Si quieres la paz, prepara la paz

29.12.2025

Como viene siendo habitual, la Comisión Nacional Justicia y Paz de Portugal destaca, con esta nota, algunos aspectos del mensaje del Papa para la Jornada Mundial de la Paz que le parecen de particular relevancia en el momento actual de nuestro país.

En dicho mensaje se hace referencia al incremento del gasto militar en todo el mundo que desde hace varios años se viene produciendo de manera ininterrumpida. Un aumento sin precedentes está previsto para nuestro país y para los demás miembros de la Unión Europea. Esta unión de Estados, nacida como alternativa a un pasado de guerras continuas, parece prepararse para la inevitabilidad de la guerra. Y lo hace a través de la disuasión, según el viejo adagio: «si quieres la paz, prepara la guerra».

El mensaje del Papa rechaza esta lógica como fundamento de una paz auténtica. Afirma:

«En efecto, la fuerza disuasiva del poder y, en particular, de la disuasión nuclear, encarnan la irracionalidad de una relación entre pueblos basada no en el derecho, la justicia y la confianza, sino en el miedo y en el dominio de la fuerza. "La consecuencia —como ya escribía san Juan XXIII acerca de su tiempo— es clara: los pueblos viven bajo un perpetuo temor, como si les estuviera amenazando una tempestad que en cualquier momento puede desencadenarse con ímpetu horrible. No les falta razón, porque las armas son un hecho. Y si bien parece difícilmente creíble que haya hombres con suficiente osadía para tomar sobre sí la responsabilidad de las muertes y de la asoladora destrucción que acarrearía una guerra, resulta innegable, en cambio, que un hecho cualquiera imprevisible puede de improviso e inesperadamente provocar el incendio bélico"».

La verdadera paz no se basa en la desconfianza, el miedo y el «equilibrio del terror». Ese equilibrio es siempre precario e inestable; implica siempre el peligro de pasar de la amenaza al uso efectivo. Por otro lado, la carrera armamentística genera una escalada que puede no tener fin, porque a una amenaza se responde con otra mayor. Y de este modo se desvían hacia fines militares cuantiosos recursos que serían mucho más necesarios para la promoción del progreso social.

Existen alternativas que sirven para construir esa paz auténtica, que ciertamente tampoco se basa en la rendición ante la injusticia. Construyen esa paz auténtica la aplicación del derecho internacional, la cooperación entre los Estados, el desarrollo de los pueblos y los cambios de régimen por medios pacíficos (cambios que la historia reciente también registra).

Este mensaje denuncia asimismo políticas educativas que refuerzan la idea de la inevitabilidad de las guerras: «en vez de una cultura de la memoria, que preserve la conciencia madurada en el siglo XX y no olvide a sus millones de víctimas, se promueven campañas de comunicación y programas educativos, en escuelas y universidades, así como en los medios de comunicación, que difunden la percepción de amenazas y transmiten una noción meramente armada de defensa y de seguridad».

Los llamamientos de este mensaje no se dirigen solo a responsables políticos; se dirigen a todas las personas.
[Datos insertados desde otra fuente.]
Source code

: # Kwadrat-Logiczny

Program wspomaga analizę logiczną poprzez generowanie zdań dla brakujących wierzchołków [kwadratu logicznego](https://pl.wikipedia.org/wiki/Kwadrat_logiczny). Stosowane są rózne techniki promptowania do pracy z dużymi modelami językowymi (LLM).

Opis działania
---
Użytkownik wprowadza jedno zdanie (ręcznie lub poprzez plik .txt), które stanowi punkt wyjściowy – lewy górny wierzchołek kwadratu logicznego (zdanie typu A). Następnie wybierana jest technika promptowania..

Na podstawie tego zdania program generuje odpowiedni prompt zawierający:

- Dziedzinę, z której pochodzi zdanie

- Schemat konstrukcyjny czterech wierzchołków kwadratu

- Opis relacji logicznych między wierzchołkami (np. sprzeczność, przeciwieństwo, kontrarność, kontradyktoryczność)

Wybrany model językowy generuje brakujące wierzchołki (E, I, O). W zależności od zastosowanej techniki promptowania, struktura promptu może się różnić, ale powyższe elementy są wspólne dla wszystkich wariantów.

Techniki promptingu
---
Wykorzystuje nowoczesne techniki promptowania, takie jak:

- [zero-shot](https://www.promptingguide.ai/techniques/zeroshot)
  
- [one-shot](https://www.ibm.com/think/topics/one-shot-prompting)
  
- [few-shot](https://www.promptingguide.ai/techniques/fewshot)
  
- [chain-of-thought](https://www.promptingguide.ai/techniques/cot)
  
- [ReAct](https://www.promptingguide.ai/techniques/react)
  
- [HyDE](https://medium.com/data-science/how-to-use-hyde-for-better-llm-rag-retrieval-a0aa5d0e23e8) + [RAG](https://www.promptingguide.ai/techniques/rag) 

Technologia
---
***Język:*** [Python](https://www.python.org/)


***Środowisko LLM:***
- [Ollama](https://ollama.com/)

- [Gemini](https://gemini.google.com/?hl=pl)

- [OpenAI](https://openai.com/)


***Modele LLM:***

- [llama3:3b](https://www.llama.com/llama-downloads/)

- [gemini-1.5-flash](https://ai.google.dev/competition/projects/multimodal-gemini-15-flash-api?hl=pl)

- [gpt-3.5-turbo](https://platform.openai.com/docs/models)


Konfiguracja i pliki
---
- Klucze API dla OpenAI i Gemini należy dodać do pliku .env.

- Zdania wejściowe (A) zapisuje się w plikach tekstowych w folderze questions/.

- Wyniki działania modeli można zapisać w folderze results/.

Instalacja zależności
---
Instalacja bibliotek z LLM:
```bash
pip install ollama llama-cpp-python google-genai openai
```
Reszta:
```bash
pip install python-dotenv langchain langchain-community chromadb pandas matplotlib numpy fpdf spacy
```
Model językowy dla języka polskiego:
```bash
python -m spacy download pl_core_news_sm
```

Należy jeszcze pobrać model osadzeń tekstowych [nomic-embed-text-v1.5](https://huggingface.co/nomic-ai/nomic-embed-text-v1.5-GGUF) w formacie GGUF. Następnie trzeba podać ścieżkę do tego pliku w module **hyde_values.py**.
La polarización que hoy exacerba muchos conflictos (también entre nosotros) no se limita a las relaciones entre personas políticas y de los gobiernos, sino que invade muchos ámbitos sociales. El desarme que propone este mensaje es, ante todo, el «del corazón, de la mente y de la vida».

A este «desarme» deben contribuir las distintas religiones. Afirma el mensaje: «Las grandes tradiciones espirituales, así como el recto uso de la razón, nos llevan a ir más allá de los lazos de sangre o étnicos, más allá de las fraternidades que sólo reconocen al que es semejante y rechazan al que es diferente. Hoy vemos cómo esto no se da por supuesto. Lamentablemente, forma cada vez más parte del panorama contemporáneo arrastrar las palabras de la fe al combate político, bendecir el nacionalismo y justificar religiosamente la violencia y la lucha armada. Los creyentes deben desmentir activamente, sobre todo con la vida, esas formas de blasfemia que opacan el Santo Nombre de Dios».
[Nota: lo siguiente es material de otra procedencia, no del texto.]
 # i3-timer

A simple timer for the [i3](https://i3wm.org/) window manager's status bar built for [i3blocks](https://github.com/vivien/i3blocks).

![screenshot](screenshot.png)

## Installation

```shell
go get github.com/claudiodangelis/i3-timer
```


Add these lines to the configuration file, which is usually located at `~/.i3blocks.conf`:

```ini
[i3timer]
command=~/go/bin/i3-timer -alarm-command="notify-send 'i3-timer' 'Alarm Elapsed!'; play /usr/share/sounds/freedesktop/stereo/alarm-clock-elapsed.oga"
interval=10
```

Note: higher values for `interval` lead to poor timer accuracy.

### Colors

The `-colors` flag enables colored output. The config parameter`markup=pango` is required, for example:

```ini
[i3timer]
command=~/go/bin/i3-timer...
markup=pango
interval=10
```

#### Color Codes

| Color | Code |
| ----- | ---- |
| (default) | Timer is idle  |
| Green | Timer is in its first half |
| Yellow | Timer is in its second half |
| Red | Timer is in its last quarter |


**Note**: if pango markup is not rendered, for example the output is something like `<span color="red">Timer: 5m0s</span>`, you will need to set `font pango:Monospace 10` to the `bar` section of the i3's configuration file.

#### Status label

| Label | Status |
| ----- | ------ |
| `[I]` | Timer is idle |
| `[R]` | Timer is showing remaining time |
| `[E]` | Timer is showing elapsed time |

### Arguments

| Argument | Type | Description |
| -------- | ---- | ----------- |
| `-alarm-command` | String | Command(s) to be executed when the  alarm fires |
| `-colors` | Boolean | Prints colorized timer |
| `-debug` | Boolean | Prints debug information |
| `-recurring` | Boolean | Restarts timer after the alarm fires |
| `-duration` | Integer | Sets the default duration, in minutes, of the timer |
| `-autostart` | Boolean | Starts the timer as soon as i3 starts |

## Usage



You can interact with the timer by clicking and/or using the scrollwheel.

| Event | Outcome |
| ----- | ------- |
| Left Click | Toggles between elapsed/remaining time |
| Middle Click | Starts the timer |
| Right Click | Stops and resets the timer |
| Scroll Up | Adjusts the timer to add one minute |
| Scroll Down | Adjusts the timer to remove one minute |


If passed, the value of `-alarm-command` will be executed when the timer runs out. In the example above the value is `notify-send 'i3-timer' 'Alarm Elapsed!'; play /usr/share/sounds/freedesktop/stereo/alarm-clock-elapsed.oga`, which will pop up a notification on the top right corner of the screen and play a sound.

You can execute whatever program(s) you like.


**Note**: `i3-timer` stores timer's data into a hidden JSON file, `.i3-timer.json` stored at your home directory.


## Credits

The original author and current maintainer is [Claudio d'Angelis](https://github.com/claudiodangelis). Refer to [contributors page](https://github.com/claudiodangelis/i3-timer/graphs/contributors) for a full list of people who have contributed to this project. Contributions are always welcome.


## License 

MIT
La paz a la que aludió León XIV en su primera alocución y a la que también se refiere en este mensaje no es una construcción puramente humana; es la paz que Cristo resucitado da a sus discípulos («Les dejo la paz, les doy mi paz»), es la «paz desarmada y desarmante, humilde y perseverante», que «proviene de Dios, el Dios que nos ama a todos incondicionalmente».

El viejo adagio «si quieres la paz, prepara la guerra» debe, por tanto, ser sustituido por este otro: «si quieres la paz, prepara la paz».